START Data section
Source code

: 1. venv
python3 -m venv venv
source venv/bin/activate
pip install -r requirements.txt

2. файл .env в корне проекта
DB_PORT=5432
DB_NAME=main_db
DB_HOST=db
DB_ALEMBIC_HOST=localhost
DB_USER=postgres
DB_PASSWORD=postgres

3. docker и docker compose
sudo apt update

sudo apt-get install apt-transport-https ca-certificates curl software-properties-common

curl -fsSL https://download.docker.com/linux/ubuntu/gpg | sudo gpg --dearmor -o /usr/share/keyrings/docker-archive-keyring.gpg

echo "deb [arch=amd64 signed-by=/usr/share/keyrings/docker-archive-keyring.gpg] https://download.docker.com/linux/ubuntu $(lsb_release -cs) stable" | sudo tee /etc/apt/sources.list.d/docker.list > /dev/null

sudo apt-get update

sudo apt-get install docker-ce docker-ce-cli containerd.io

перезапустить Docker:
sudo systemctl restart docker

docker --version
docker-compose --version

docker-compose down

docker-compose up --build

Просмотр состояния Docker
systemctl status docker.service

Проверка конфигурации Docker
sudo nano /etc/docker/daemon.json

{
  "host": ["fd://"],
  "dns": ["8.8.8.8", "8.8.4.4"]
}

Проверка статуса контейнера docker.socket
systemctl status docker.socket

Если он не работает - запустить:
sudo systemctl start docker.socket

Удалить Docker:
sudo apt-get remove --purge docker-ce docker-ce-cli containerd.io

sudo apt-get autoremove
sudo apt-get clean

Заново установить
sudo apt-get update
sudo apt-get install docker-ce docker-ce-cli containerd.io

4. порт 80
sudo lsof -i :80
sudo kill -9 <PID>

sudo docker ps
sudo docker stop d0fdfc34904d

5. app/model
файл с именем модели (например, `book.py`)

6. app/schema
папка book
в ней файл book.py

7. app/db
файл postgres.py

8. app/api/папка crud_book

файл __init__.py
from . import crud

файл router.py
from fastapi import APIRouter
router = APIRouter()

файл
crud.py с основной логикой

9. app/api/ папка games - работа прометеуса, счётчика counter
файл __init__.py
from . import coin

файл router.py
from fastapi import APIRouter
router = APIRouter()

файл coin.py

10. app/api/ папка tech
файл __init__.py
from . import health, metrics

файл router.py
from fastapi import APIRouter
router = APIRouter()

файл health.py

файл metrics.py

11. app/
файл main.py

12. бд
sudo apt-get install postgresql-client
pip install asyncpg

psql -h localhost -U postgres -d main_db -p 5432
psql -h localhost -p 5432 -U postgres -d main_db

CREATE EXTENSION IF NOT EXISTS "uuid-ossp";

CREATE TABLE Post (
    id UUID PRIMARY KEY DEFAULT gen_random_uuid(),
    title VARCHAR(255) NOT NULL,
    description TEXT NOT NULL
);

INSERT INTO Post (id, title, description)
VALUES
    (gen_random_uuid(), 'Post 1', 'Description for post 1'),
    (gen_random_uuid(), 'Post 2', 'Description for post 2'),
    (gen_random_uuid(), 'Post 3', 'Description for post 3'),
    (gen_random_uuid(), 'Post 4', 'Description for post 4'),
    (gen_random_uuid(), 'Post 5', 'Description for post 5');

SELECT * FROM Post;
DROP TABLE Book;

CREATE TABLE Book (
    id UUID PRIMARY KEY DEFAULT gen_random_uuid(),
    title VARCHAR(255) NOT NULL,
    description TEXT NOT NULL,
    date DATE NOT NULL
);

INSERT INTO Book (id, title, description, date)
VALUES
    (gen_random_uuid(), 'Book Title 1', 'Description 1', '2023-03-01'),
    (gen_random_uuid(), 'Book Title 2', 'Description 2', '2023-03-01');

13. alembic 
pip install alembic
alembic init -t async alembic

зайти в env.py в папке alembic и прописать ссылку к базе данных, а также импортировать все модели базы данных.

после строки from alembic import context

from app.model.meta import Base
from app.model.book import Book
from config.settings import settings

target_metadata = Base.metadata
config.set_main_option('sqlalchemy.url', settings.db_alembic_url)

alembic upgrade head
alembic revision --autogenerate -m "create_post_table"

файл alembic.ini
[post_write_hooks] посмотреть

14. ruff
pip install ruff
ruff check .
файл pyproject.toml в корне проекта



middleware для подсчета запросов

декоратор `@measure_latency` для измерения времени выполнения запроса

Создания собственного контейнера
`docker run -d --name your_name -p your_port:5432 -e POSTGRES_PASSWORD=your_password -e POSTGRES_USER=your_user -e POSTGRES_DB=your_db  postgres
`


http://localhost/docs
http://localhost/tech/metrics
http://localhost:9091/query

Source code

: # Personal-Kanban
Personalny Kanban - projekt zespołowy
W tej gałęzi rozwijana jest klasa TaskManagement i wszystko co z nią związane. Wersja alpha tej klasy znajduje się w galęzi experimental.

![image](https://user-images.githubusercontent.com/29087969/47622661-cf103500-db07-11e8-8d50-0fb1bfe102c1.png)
END Data section
Prompt: Copy all lines of the records that have the string "download" in them.

Answer box:
curl -fsSL https://download.docker.com/linux/ubuntu/gpg | sudo gpg --dearmor -o /usr/share/keyrings/docker-archive-keyring.gpg
echo "deb [arch=amd64 signed-by=/usr/share/keyrings/docker-archive-keyring.gpg] https://download.docker.com/linux/ubuntu $(lsb_release -cs) stable" | sudo tee /etc/apt/sources.list.d/docker.list > /dev/null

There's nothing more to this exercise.